Dangerous dogs to grumpy grannies: The effects of climate change
The George Institute for Global Health
Level 5, 1 King Street, Newtown
Associate Professor Donna Green, Founder of the Climate Change Research Centre at UNSW Sydney spoke at the latest #GeorgeTalks seminar on the effects of climate change and its impact on human health.
“Climate change has already affected your health, and will inevitably directly, and indirectly, affect the health of every living thing”, said Associate Professor Green.
“We need to be prepared for more death and sickness from heat-related diseases. However, direct impacts, such as a heatwave, are just the most visible impacts.
“The depth and complexity of the indirect impacts of climate change on our health are only just beginning to be appreciated.
“We know of an increasing mental health burden from extreme weather events, and we have seen an increase in domestic violence in hot weather. The distribution of some infectious diseases is also shifting.
“Unfortunately, these health impacts are distributed unequally. Within a population, children, the elderly, and already socially or economically disadvantaged groups are most likely to be affected first and hardest. The geographic distribution of these health impacts is also unequal, with people living nearer the equator / in lower income countries, more likely to experience more extreme weather, and face a larger health burden.”
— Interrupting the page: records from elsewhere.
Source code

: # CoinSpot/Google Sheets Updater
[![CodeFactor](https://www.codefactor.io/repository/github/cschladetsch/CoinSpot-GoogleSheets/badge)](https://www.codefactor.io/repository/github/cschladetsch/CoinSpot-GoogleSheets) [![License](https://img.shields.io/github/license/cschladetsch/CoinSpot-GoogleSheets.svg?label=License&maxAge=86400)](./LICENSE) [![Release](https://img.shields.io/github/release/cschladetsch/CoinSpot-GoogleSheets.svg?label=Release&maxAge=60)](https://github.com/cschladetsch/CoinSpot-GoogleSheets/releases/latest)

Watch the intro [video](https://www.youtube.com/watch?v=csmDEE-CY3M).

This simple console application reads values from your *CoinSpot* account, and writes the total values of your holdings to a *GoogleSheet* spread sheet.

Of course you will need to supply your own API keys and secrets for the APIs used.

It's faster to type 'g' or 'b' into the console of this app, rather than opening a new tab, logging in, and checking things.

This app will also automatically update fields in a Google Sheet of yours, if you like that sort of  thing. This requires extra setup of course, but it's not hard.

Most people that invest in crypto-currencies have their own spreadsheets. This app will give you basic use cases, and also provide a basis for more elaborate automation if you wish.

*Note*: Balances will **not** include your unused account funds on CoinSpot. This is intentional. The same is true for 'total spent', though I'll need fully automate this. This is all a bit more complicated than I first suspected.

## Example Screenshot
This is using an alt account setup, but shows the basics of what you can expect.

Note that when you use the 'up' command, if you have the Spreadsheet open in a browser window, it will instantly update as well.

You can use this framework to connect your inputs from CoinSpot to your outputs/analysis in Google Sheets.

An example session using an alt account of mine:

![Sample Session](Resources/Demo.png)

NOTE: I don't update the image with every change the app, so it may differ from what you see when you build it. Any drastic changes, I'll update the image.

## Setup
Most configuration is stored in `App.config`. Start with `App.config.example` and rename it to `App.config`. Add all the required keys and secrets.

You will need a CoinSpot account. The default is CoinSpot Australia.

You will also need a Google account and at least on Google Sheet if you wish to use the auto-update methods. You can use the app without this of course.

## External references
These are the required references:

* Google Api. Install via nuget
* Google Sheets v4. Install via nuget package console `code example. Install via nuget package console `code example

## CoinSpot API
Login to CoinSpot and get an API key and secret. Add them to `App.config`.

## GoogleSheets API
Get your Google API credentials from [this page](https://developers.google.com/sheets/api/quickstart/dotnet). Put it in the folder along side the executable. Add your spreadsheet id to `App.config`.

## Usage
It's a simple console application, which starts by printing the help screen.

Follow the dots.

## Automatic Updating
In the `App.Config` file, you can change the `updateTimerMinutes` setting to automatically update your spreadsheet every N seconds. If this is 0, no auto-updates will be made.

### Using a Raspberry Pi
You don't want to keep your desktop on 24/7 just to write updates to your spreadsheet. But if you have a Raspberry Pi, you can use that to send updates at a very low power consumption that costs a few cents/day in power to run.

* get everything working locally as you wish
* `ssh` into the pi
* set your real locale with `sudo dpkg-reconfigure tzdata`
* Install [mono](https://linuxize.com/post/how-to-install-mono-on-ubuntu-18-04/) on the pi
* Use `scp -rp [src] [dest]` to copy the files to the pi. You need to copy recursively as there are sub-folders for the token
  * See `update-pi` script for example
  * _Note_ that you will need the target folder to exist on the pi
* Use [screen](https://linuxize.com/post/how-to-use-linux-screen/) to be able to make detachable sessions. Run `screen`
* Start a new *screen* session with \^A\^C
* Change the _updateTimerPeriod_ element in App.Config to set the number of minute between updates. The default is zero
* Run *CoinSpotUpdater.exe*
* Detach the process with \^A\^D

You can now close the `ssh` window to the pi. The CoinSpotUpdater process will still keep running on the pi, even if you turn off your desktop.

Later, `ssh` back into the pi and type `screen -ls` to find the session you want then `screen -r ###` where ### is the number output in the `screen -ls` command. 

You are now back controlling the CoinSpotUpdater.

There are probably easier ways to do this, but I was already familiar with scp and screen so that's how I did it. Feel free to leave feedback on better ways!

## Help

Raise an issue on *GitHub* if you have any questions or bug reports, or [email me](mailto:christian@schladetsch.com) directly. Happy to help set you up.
- June 2017: Framework for a National Strategy on Climate, Health and Well-being for Australia
- November 2017: Climate Change, Air Pollution and Health in Australia - Grand Challenge on Climate Change
- May 2018: Climate change, air pollution and human health in Sydney, Australia: A review of the literature
Associate Professor Donna Green: Climate Change Research Centre, UNSW Sydney
Donna Green is a founding member of the Climate Change Research Centre, UNSW Sydney, and an Associate Investigator of the ARC Centre of Excellence for Climate Extremes and the NHMRC Centre for Energy, Air Pollution and Health Research. As an interdisciplinary environmental scientist, her current research interests include climate change, air pollution and human health, quantitative environmental justice research, and climate impacts on Indigenous communities. She teaches domestic energy policy and co-authored Screw Light Bulbs: Smarter ways to save Australians time and money.